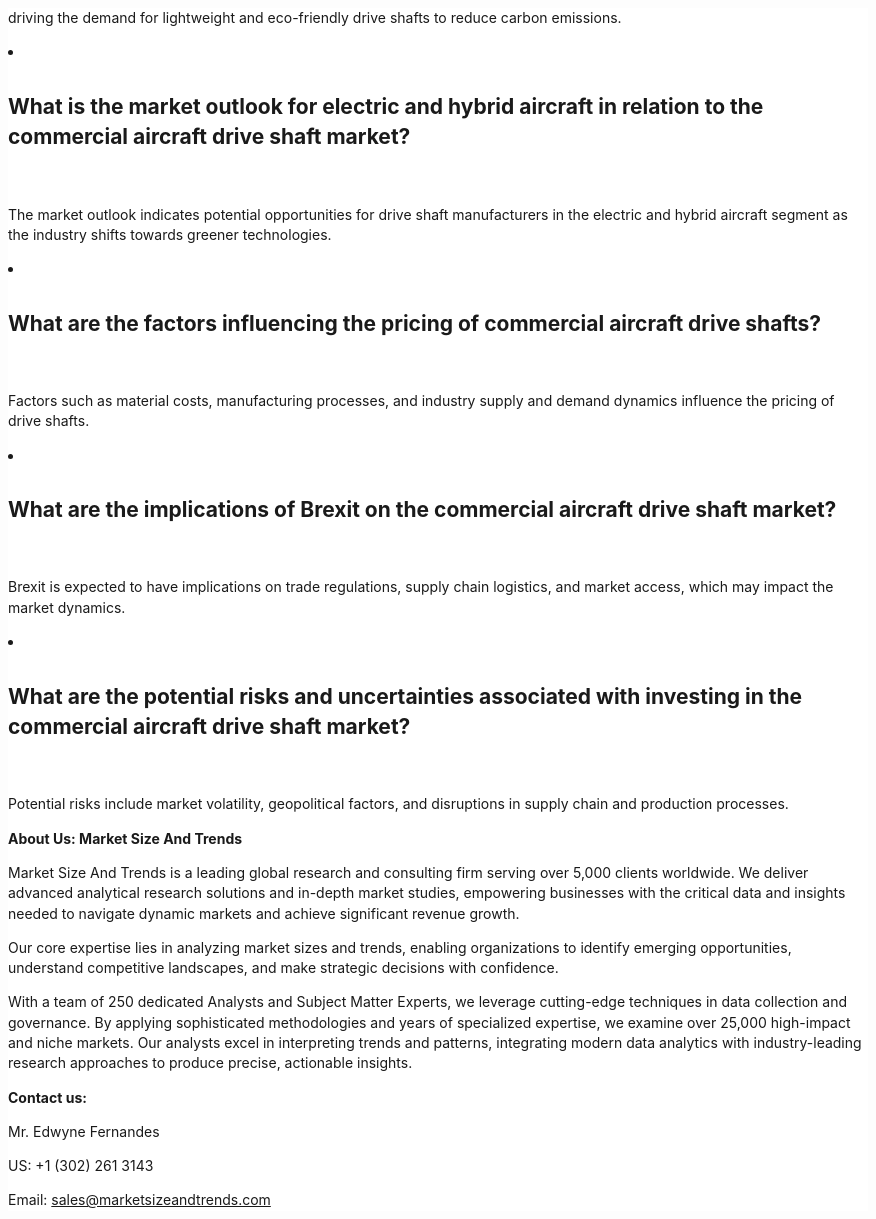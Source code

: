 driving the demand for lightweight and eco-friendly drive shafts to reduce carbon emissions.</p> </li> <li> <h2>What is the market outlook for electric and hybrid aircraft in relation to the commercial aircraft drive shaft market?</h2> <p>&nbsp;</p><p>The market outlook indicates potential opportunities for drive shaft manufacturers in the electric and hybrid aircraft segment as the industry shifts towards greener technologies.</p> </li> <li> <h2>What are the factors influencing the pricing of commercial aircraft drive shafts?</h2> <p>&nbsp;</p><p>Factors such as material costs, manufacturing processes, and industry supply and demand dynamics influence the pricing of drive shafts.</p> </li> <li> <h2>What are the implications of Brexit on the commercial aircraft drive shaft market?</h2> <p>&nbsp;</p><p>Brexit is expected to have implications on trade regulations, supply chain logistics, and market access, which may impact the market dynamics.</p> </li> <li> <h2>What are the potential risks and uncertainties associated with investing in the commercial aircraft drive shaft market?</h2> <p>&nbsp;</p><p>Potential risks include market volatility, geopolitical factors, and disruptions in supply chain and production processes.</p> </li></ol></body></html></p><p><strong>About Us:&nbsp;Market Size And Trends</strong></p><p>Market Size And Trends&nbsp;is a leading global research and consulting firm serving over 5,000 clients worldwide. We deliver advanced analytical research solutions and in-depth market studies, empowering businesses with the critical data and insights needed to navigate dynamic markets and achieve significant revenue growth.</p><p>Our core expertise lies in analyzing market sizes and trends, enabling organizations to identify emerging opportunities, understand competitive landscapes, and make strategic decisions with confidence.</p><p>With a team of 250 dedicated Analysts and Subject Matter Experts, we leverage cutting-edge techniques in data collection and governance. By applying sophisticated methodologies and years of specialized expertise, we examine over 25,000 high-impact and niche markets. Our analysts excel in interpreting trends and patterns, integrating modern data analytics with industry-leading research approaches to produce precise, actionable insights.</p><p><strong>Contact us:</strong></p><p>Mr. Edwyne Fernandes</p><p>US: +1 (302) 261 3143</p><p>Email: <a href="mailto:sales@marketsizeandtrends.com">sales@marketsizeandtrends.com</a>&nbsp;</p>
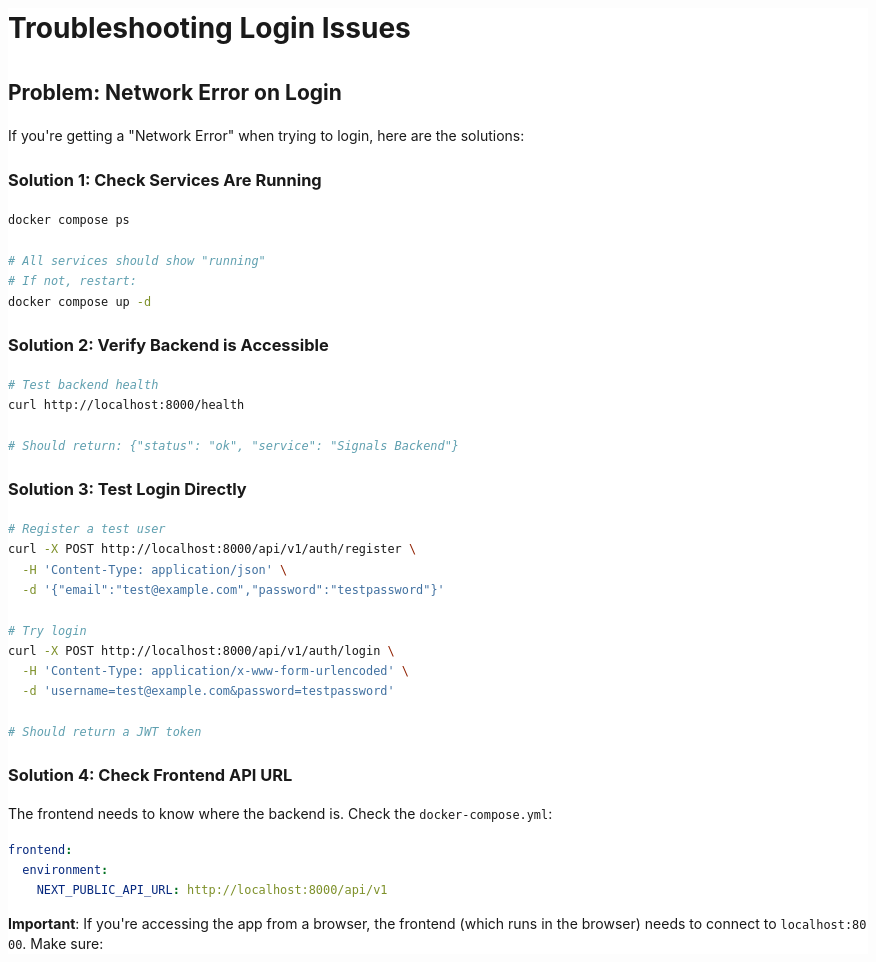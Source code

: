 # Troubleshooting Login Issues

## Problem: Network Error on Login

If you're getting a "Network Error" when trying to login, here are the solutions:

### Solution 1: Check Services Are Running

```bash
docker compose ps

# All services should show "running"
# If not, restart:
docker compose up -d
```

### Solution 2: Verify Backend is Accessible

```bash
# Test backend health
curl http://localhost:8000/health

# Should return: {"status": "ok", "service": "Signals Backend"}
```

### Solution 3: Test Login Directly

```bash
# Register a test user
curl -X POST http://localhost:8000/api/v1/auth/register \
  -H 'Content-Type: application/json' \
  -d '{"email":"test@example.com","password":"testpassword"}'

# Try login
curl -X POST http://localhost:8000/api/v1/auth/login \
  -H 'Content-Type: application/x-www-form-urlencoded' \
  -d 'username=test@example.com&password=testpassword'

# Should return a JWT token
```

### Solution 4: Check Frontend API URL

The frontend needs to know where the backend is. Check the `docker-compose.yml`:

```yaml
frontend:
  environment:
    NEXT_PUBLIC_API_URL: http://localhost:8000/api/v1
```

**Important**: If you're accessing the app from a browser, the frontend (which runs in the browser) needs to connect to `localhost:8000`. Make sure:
= = =
Assignment — Transcribe the records above exactly, omitting every picture they contain.

Result —
Source code

: driving the demand for lightweight and eco-friendly drive shafts to reduce carbon emissions.</p> </li> <li> <h2>What is the market outlook for electric and hybrid aircraft in relation to the commercial aircraft drive shaft market?</h2> <p>&nbsp;</p><p>The market outlook indicates potential opportunities for drive shaft manufacturers in the electric and hybrid aircraft segment as the industry shifts towards greener technologies.</p> </li> <li> <h2>What are the factors influencing the pricing of commercial aircraft drive shafts?</h2> <p>&nbsp;</p><p>Factors such as material costs, manufacturing processes, and industry supply and demand dynamics influence the pricing of drive shafts.</p> </li> <li> <h2>What are the implications of Brexit on the commercial aircraft drive shaft market?</h2> <p>&nbsp;</p><p>Brexit is expected to have implications on trade regulations, supply chain logistics, and market access, which may impact the market dynamics.</p> </li> <li> <h2>What are the potential risks and uncertainties associated with investing in the commercial aircraft drive shaft market?</h2> <p>&nbsp;</p><p>Potential risks include market volatility, geopolitical factors, and disruptions in supply chain and production processes.</p> </li></ol></body></html></p><p><strong>About Us:&nbsp;Market Size And Trends</strong></p><p>Market Size And Trends&nbsp;is a leading global research and consulting firm serving over 5,000 clients worldwide. We deliver advanced analytical research solutions and in-depth market studies, empowering businesses with the critical data and insights needed to navigate dynamic markets and achieve significant revenue growth.</p><p>Our core expertise lies in analyzing market sizes and trends, enabling organizations to identify emerging opportunities, understand competitive landscapes, and make strategic decisions with confidence.</p><p>With a team of 250 dedicated Analysts and Subject Matter Experts, we leverage cutting-edge techniques in data collection and governance. By applying sophisticated methodologies and years of specialized expertise, we examine over 25,000 high-impact and niche markets. Our analysts excel in interpreting trends and patterns, integrating modern data analytics with industry-leading research approaches to produce precise, actionable insights.</p><p><strong>Contact us:</strong></p><p>Mr. Edwyne Fernandes</p><p>US: +1 (302) 261 3143</p><p>Email: <a href="mailto:sales@marketsizeandtrends.com">sales@marketsizeandtrends.com</a>&nbsp;</p>
Source code

: # Troubleshooting Login Issues

## Problem: Network Error on Login

If you're getting a "Network Error" when trying to login, here are the solutions:

### Solution 1: Check Services Are Running

```bash
docker compose ps

# All services should show "running"
# If not, restart:
docker compose up -d
```

### Solution 2: Verify Backend is Accessible

```bash
# Test backend health
curl http://localhost:8000/health

# Should return: {"status": "ok", "service": "Signals Backend"}
```

### Solution 3: Test Login Directly

```bash
# Register a test user
curl -X POST http://localhost:8000/api/v1/auth/register \
  -H 'Content-Type: application/json' \
  -d '{"email":"test@example.com","password":"testpassword"}'

# Try login
curl -X POST http://localhost:8000/api/v1/auth/login \
  -H 'Content-Type: application/x-www-form-urlencoded' \
  -d 'username=test@example.com&password=testpassword'

# Should return a JWT token
```

### Solution 4: Check Frontend API URL

The frontend needs to know where the backend is. Check the `docker-compose.yml`:

```yaml
frontend:
  environment:
    NEXT_PUBLIC_API_URL: http://localhost:8000/api/v1
```

**Important**: If you're accessing the app from a browser, the frontend (which runs in the browser) needs to connect to `localhost:8000`. Make sure:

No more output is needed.